§ **About this exercise**
Wherever the string "lmax" shows up in the records below, return that line.

§ **Exercise material**

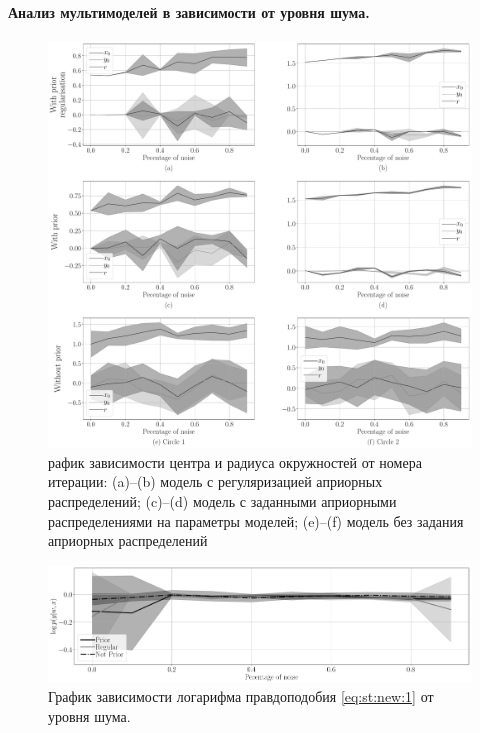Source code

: \paragraph{Анализ мультимоделей в зависимости от уровня шума.} 
\begin{figure}[h!t]\center
\includegraphics[width=1\textwidth]{results/priorexpert/experiment_synthetic_param_progress_noise}
\caption{рафик зависимости центра и радиуса окружностей от номера итерации: (a)--(b) модель с регуляризацией априорных распределений; (c)--(d) модель с заданными априорными распределениями на параметры моделей; (e)--(f) модель без задания априорных распределений}
\label{experiment:st:3:1}
\end{figure}

\begin{figure}[h!t]\center
\includegraphics[width=1\textwidth]{results/priorexpert/experiment_synt_likelihood_progress_noise}
\caption{График зависимости логарифма правдоподобия \eqref{eq:st:new:1} от уровня шума.}
\label{experiment:st:3:2}
\end{figure}

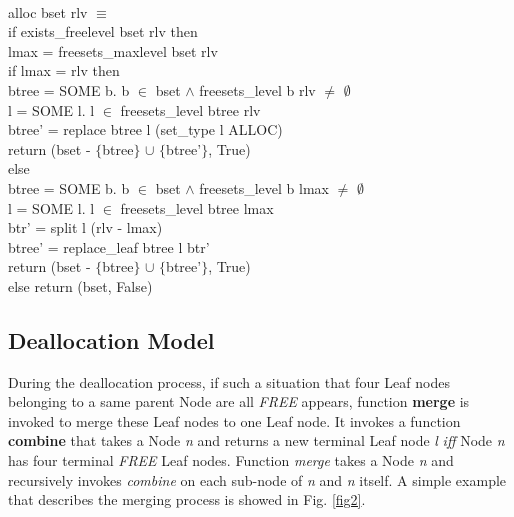 \begin{definition}  \\
	alloc bset rlv $\equiv$ \\
	\phantom{x} \hspace{10pt} if exists\_freelevel bset rlv then \\
	\phantom{x} \hspace{20pt} lmax = freesets\_maxlevel bset rlv \\
	\phantom{x} \hspace{20pt} if lmax = rlv then \\
	\phantom{x} \hspace{30pt} btree = SOME b. b $\in$ bset $\wedge$ freesets\_level b rlv $\ne$ $\emptyset$ \\
	\phantom{x} \hspace{30pt} l = SOME l. l $\in$ freesets\_level btree rlv \\
	\phantom{x} \hspace{30pt} btree' = replace btree l (set\_type l ALLOC) \\
	\phantom{x} \hspace{30pt} return (bset - $\lbrace$btree$\rbrace$ $\cup$ $\lbrace$btree'$\rbrace$, True) \\
	\phantom{x} \hspace{20pt} else \\
	\phantom{x} \hspace{30pt} btree = SOME b. b $\in$ bset $\wedge$ freesets\_level b lmax $\ne$ $\emptyset$ \\
	\phantom{x} \hspace{30pt} l = SOME l. l $\in$ freesets\_level btree lmax \\
	\phantom{x} \hspace{30pt} btr' = split l (rlv - lmax) \\
	\phantom{x} \hspace{30pt} btree' = replace\_leaf btree l btr' \\
	\phantom{x} \hspace{30pt} return (bset - $\lbrace$btree$\rbrace$ $\cup$ $\lbrace$btree'$\rbrace$, True) \\
	\phantom{x} \hspace{10pt} else return (bset, False)
\end{definition}

\subsection{Deallocation Model}
During the deallocation process, if such a situation that four Leaf nodes belonging to a same parent Node are all \emph{FREE} appears, function \textbf{merge} is invoked to merge these Leaf nodes to one Leaf node. It invokes a function \textbf{combine} that takes a Node \emph{n} and returns a new terminal Leaf node \emph{l} \emph{iff} Node \emph{n} has four terminal \emph{FREE} Leaf nodes. Function \emph{merge} takes a Node \emph{n} and recursively invokes \emph{combine} on each sub-node of \emph{n} and \emph{n} itself. A simple example that describes the merging process is showed in Fig. \ref{fig2}.

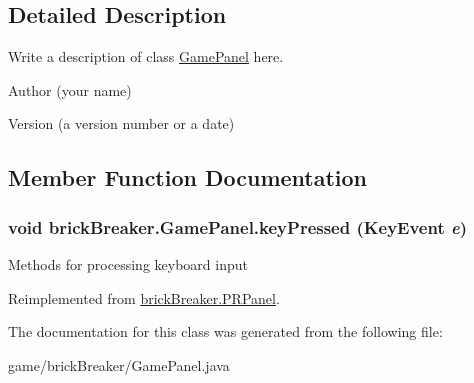 \subsection{Detailed Description}
Write a description of class \hyperlink{classbrick_breaker_1_1_game_panel}{GamePanel} here.

\begin{DoxyAuthor}{Author}
(your name) 
\end{DoxyAuthor}
\begin{DoxyVersion}{Version}
(a version number or a date) 
\end{DoxyVersion}


\subsection{Member Function Documentation}
\hypertarget{classbrick_breaker_1_1_game_panel_abf3d766d8fff87e69bfaf8ff59c438f3}{
\subsubsection[{keyPressed}]{\setlength{\rightskip}{0pt plus 5cm}void brickBreaker.GamePanel.keyPressed (KeyEvent {\em e})}}
\label{classbrick_breaker_1_1_game_panel_abf3d766d8fff87e69bfaf8ff59c438f3}
Methods for processing keyboard input 

Reimplemented from \hyperlink{classbrick_breaker_1_1_p_r_panel}{brickBreaker.PRPanel}.



The documentation for this class was generated from the following file:\begin{DoxyCompactItemize}
\item 
game/brickBreaker/GamePanel.java\end{DoxyCompactItemize}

§ **Your solution**
	\phantom{x} \hspace{20pt} lmax = freesets\_maxlevel bset rlv \\
	\phantom{x} \hspace{20pt} if lmax = rlv then \\
	\phantom{x} \hspace{30pt} btree = SOME b. b $\in$ bset $\wedge$ freesets\_level b lmax $\ne$ $\emptyset$ \\
	\phantom{x} \hspace{30pt} l = SOME l. l $\in$ freesets\_level btree lmax \\
	\phantom{x} \hspace{30pt} btr' = split l (rlv - lmax) \\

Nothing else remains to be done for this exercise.